◆ Your task
Word for word, transcribe the listing that follows, minus any pictures.

(Exercise data Opens)

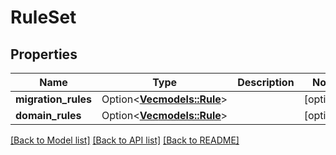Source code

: # RuleSet

## Properties

Name | Type | Description | Notes
------------ | ------------- | ------------- | -------------
**migration_rules** | Option<[**Vec<models::Rule>**](Rule.md)> |  | [optional]
**domain_rules** | Option<[**Vec<models::Rule>**](Rule.md)> |  | [optional]

[[Back to Model list]](../README.md#documentation-for-models) [[Back to API list]](../README.md#documentation-for-api-endpoints) [[Back to README]](../README.md)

(Exercise data Closes)

◆ Solution to this task
Source code

: # RuleSet

## Properties

Name | Type | Description | Notes
------------ | ------------- | ------------- | -------------
**migration_rules** | Option<[**Vec<models::Rule>**](Rule.md)> |  | [optional]
**domain_rules** | Option<[**Vec<models::Rule>**](Rule.md)> |  | [optional]

[[Back to Model list]](../README.md#documentation-for-models) [[Back to API list]](../README.md#documentation-for-api-endpoints) [[Back to README]](../README.md)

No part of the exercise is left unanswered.